Answer Very Carefully!

Algebra Level 4

Which of the following statements is/are correct?

$[1]$ An irrational number times a rational number is always an irrational number.

$[2]$ The statement $\tan^{-1} x + \tan^{-1} y=\tan^{-1}\left( \frac{x+y}{1-xy}\right)$ is true for all real numbers $x$ and $y$ .

$[3]$ If $x^y=y^x$ , then $x=y$ where $x$ and $y$ are positive real numbers.

[1]

and

[3]

None of them.

[1]

and

[2]

[1]

3 solutions

Mursalin Habib
Apr 9, 2014

Let's consider the statements one by one.

Is $[1]$ true? Not necessarily. $0$ is a rational number and any number regardless of its rationality-status [is that even a word?] multiplied by $0$ is $0$ , a rational number.

$[2]$ is not true when $xy>1$ . The inverse tangent function is something that takes a real number as input and returns an angle in the range $(\frac{-\pi}{2}, \frac{\pi}{2})$ as output. Try putting $x$ and $y$ equal to $\sqrt{3}$ . What happens when you use the formula? What is the real answer?

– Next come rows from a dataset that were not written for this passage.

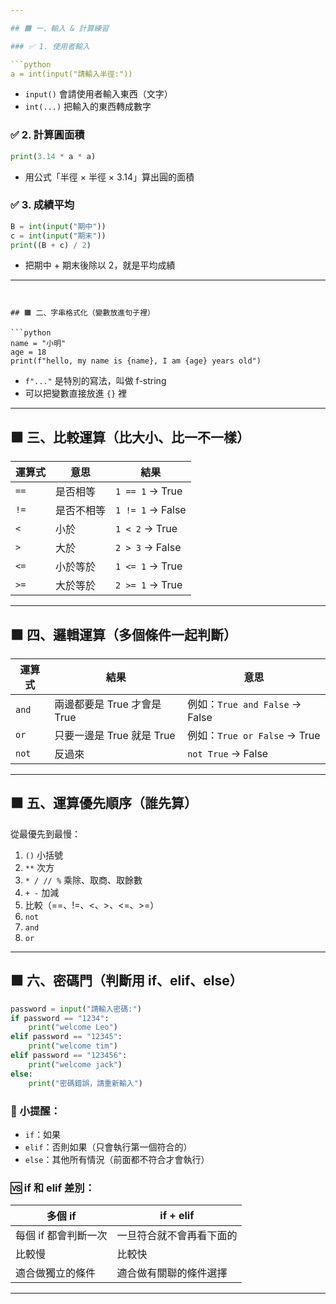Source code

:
 ```yaml
---

## 🟧 一、輸入 & 計算練習

### ✅ 1. 使用者輸入

```python
a = int(input("請輸入半徑:"))
```

* `input()` 會請使用者輸入東西（文字）
* `int(...)` 把輸入的東西轉成數字

### ✅ 2. 計算圓面積

```python
print(3.14 * a * a)
```

* 用公式「半徑 × 半徑 × 3.14」算出圓的面積

### ✅ 3. 成績平均

```python
B = int(input("期中"))
c = int(input("期末"))
print((B + c) / 2)
```

* 把期中 + 期末後除以 2，就是平均成績

---
```


## 🟧 二、字串格式化（變數放進句子裡）

```python
name = "小明"
age = 18
print(f"hello, my name is {name}, I am {age} years old")
```

- `f"..."` 是特別的寫法，叫做 f-string
- 可以把變數直接放進 `{}` 裡

---

## 🟧 三、比較運算（比大小、比一不一樣）

| 運算式 | 意思       | 結果             |
| ------ | ---------- | ---------------- |
| `==`   | 是否相等   | `1 == 1` → True  |
| `!=`   | 是否不相等 | `1 != 1` → False |
| `<`    | 小於       | `1 < 2` → True   |
| `>`    | 大於       | `2 > 3` → False  |
| `<=`   | 小於等於   | `1 <= 1` → True  |
| `>=`   | 大於等於   | `2 >= 1` → True  |

---

## 🟧 四、邏輯運算（多個條件一起判斷）

| 運算式 | 結果                        | 意思                           |
| ------ | --------------------------- | ------------------------------ |
| `and`  | 兩邊都要是 True 才會是 True | 例如：`True and False` → False |
| `or`   | 只要一邊是 True 就是 True   | 例如：`True or False` → True   |
| `not`  | 反過來                      | `not True` → False             |

---

## 🟧 五、運算優先順序（誰先算）

從最優先到最慢：

1. `()` 小括號
2. `**` 次方
3. `* / // %` 乘除、取商、取餘數
4. `+ -` 加減
5. 比較（==、!=、<、>、<=、>=）
6. `not`
7. `and`
8. `or`

---

## 🟧 六、密碼門（判斷用 if、elif、else）

```python
password = input("請輸入密碼:")
if password == "1234":
    print("welcome Leo")
elif password == "12345":
    print("welcome tim")
elif password == "123456":
    print("welcome jack")
else:
    print("密碼錯誤，請重新輸入")
```

### 🧠 小提醒：

- `if`：如果
- `elif`：否則如果（只會執行第一個符合的）
- `else`：其他所有情況（前面都不符合才會執行）

### 🆚 if 和 elif 差別：

| 多個 if              | if + elif                |
| -------------------- | ------------------------ |
| 每個 if 都會判斷一次 | 一旦符合就不會再看下面的 |
| 比較慢               | 比較快                   |
| 適合做獨立的條件     | 適合做有關聯的條件選擇   |

---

$[3]$ is not true because $(x,y)=(2,4)$ satisfies the given equation.

Nice set of statements! I nearly missed [1] till i remembered that 0 was rational.

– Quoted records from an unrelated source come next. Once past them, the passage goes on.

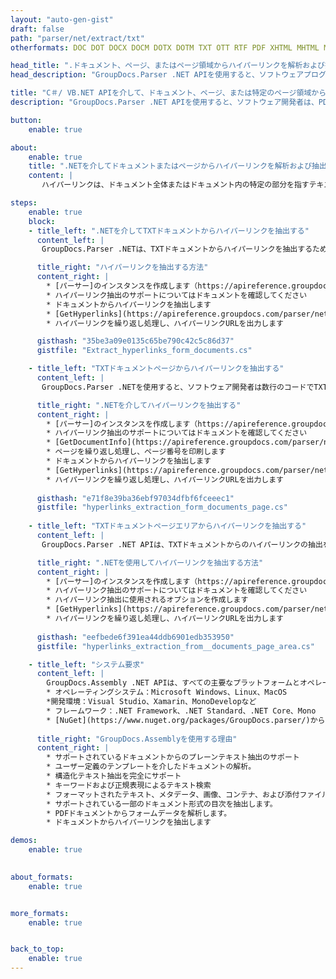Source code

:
 ```yaml
---
layout: "auto-gen-gist"
draft: false
path: "parser/net/extract/txt"
otherformats: DOC DOT DOCX DOCM DOTX DOTM TXT OTT RTF PDF XHTML MHTML MD XML EPUB FB2 CHM XLS XLT XLSX XLSM XLSB XLTX XLTM ODS CSV OTS XLA XLAM PPT PPTX  PPS POT PPSX PPTM POTX PPSM ODP OTP PST OST EML EMLX MSG ONE 

head_title: ".ドキュメント、ページ、またはページ領域からハイパーリンクを解析および抽出するためのNET API"
head_description: "GroupDocs.Parser .NET APIを使用すると、ソフトウェアプログラマーは、PDF、DOCX、XLSX、CSV、PPTX、EML、MSG、EPUBなどのドキュメント、ページ、またはページ領域からハイパーリンクを抽出できます。"

title: "C＃/ VB.NET APIを介して、ドキュメント、ページ、または特定のページ領域からハイパーリンクを抽出します"
description: "GroupDocs.Parser .NET APIを使用すると、ソフトウェア開発者は、PDF、DOC、DOCX、PPT、PPTX、EML、MSG、XLS、XLSX、CSV、ODT、RTF、EPUB、およびその他の多くのドキュメント、ページ、またはページ領域からハイパーリンクを解析および抽出できます。ドキュメント."

button:
    enable: true

about:
    enable: true
    title: ".NETを介してドキュメントまたはページからハイパーリンクを解析および抽出する方法は？"
    content: |
       ハイパーリンクは、ドキュメント全体またはドキュメント内の特定の部分を指すテキスト、画像、またはアイコンです。ハイパーリンクを使用すると、ユーザーはWebページまたはドキュメントに移動できます。多くの場合、ドキュメントからハイパーリンクを抽出し、それを使用して外部のドキュメントまたはWebページにアクセスする必要があります。 GroupDocs.Parser .NET APIは、テキストおよびメタデータ抽出ソリューションを実装するための完全な機能を提供する魅力的なドキュメントテキスト抽出APIです。 PDF、電子メール、電子ブック、Microsoft Office形式（Word（DOC、DOCX）、PowerPoint（PPT、PPTX）、Excel（XLS、XLSX）、LibreOffice形式など）からのテキストとハイパーリンクの抽出をサポートします。ドキュメントの解析、プレーンテキストと構造化テキストの抽出、キーワードによるテキスト検索、メタデータまたは画像の抽出、コンテナ、添付ファイルなど、いくつかの高度な機能をサポートしています。 

steps:
    enable: true
    block:
    - title_left: ".NETを介してTXTドキュメントからハイパーリンクを抽出する"
      content_left: |
       GroupDocs.Parser .NETは、TXTドキュメントからハイパーリンクを抽出するための完全なサポートを提供します。次のC＃.NETコード例は、TXTドキュメント内のハイパーリンクを抽出する方法を示しています。 

      title_right: "ハイパーリンクを抽出する方法"
      content_right: |
        * [パーサー]のインスタンスを作成します（https://apireference.groupdocs.com/parser/net/groupdocs.parser/parser） 
        * ハイパーリンク抽出のサポートについてはドキュメントを確認してください
        * ドキュメントからハイパーリンクを抽出します
        * [GetHyperlinks](https://apireference.groupdocs.com/parser/net/groupdocs.parser/parser/methods/gethyperlinks)メソッドを呼び出して、ドキュメント全体からすべてのハイパーリンクを抽出します。
        * ハイパーリンクを繰り返し処理し、ハイパーリンクURLを出力します

      gisthash: "35be3a09e0135c65be790c42c5c86d37"
      gistfile: "Extract_hyperlinks_form_documents.cs"

    - title_left: "TXTドキュメントページからハイパーリンクを抽出する"
      content_left: |
       GroupDocs.Parser .NETを使用すると、ソフトウェア開発者は数行のコードでTXTドキュメントからハイパーリンクを抽出できます。以下のC＃.NETコードは、TXTドキュメント内のハイパーリンクの抽出を示しています。 

      title_right: ".NETを介してハイパーリンクを抽出する"
      content_right: |
        * [パーサー]のインスタンスを作成します（https://apireference.groupdocs.com/parser/net/groupdocs.parser/parser） 
        * ハイパーリンク抽出のサポートについてはドキュメントを確認してください
        * [GetDocumentInfo](https://apireference.groupdocs.com/parser/net/groupdocs.parser/parser/methods/getdocumentinfo)を呼び出してドキュメント情報を取得します 
        * ページを繰り返し処理し、ページ番号を印刷します
        * ドキュメントからハイパーリンクを抽出します
        * [GetHyperlinks](https://apireference.groupdocs.com/parser/net/groupdocs.parser/parser/methods/gethyperlinks)メソッドを呼び出して、ドキュメント全体からすべてのハイパーリンクを抽出します。
        * ハイパーリンクを繰り返し処理し、ハイパーリンクURLを出力します
     
      gisthash: "e71f8e39ba36ebf97034dfbf6fceeec1"
      gistfile: "hyperlinks_extraction_form_documents_page.cs"
      
    - title_left: "TXTドキュメントページエリアからハイパーリンクを抽出する"
      content_left: |
       GroupDocs.Parser .NET APIは、TXTドキュメントからのハイパーリンクの抽出を簡単に完全にサポートします。次の.NETコード例は、TXTドキュメントページ領域からハイパーリンクを抽出する方法を示しています。

      title_right: ".NETを使用してハイパーリンクを抽出する方法"
      content_right: |
        * [パーサー]のインスタンスを作成します（https://apireference.groupdocs.com/parser/net/groupdocs.parser/parser） 
        * ハイパーリンク抽出のサポートについてはドキュメントを確認してください
        * ハイパーリンク抽出に使用されるオプションを作成します
        * [GetHyperlinks](https://apireference.groupdocs.com/parser/net/groupdocs.parser.parser/gethyperlinks/methods/1)メソッドを呼び出して、ドキュメントページからハイパーリンクを抽出します。
        * ハイパーリンクを繰り返し処理し、ハイパーリンクURLを出力します
     
      gisthash: "eefbede6f391ea44ddb6901edb353950"
      gistfile: "hyperlinks_extraction_from__documents_page_area.cs"

    - title_left: "システム要求"
      content_left: |
        GroupDocs.Assembly .NET APIは、すべての主要なプラットフォームとオペレーティングシステムでサポートされています。完全なシステム要件ガイドについては、[システム要件](hhttps：//docs.groupdocs.com/parser/net/system-requirements/)にアクセスしてください。以下のコードを実行する前に、次の前提条件がインストールされていることを確認してください。システム：
        * オペレーティングシステム：Microsoft Windows、Linux、MacOS
        *開発環境：Visual Studio、Xamarin、MonoDevelopなど
        * フレームワーク：.NET Framework、.NET Standard、.NET Core、Mono
        * [NuGet](https://www.nuget.org/packages/GroupDocs.parser/)から最新バージョンのGroupDocs.Assembly.NETAPIを取得します
        
      title_right: "GroupDocs.Assemblyを使用する理由"
      content_right: |
        * サポートされているドキュメントからのプレーンテキスト抽出のサポート
        * ユーザー定義のテンプレートを介したドキュメントの解析。
        * 構造化テキスト抽出を完全にサポート
        * キーワードおよび正規表現によるテキスト検索
        * フォーマットされたテキスト、メタデータ、画像、コンテナ、および添付ファイルを抽出します。
        * サポートされている一部のドキュメント形式の目次を抽出します。
        * PDFドキュメントからフォームデータを解析します。
        * ドキュメントからハイパーリンクを抽出します

demos:
    enable: true
        

about_formats:
    enable: true


more_formats:
    enable: true


back_to_top:
    enable: true
---
```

Calvin Lin Staff - 7 years, 2 months ago

Yeah same, i didn't consider o as one of the values but other rational numbers times irrational numbers is always irrational.

Mardokay Mosazghi - 7 years, 2 months ago

my words, man!!!!!!!!

niloy debnath - 5 years ago

@Mursalin Habib your mistake was that in all the other options, you put statement [ 1 ]. I knew that statement [ 1 ] was wrong & didn't need to read the other options.

Ameya Salankar - 7 years, 2 months ago

I actually did that on purpose. I knew that most people would [incorrectly] assume that $[1]$ is correct and immediately disregard the correct answer ["none of them are correct"]. You looked passed that, but the 65% of the people who attempted the problem didn't.

Mursalin Habib - 7 years, 2 months ago

Nice thinking Ameya!, I also got this by canceling all others!

Satvik Golechha - 7 years, 2 months ago

I only know that #1 is not true and the choices helped me pick the right answer.

Joceleonard Tonido - 6 years, 4 months ago

Did the same :D

A Former Brilliant Member - 5 years, 4 months ago

Me too! Every answer had a #1, so of course, A.

Josiah Kiok - 5 years, 1 month ago

nice one...

Arijit Banerjee - 7 years, 2 months ago

Good question indeed!

Maharnab Mitra - 7 years, 2 months ago

Sorry for raising this question here....Your previous question about "DO U KNOW ABT ROOTS"....the third statement seems to be wrong...It states that if a,b,c >0... The quadratic has both roots negative....Applying Descartes rule we get this....but consider the case where roots are irrational....Descartes rule will only tell us that the real part of the root is negative....so I think the answer should be none of the above....do clarify!!!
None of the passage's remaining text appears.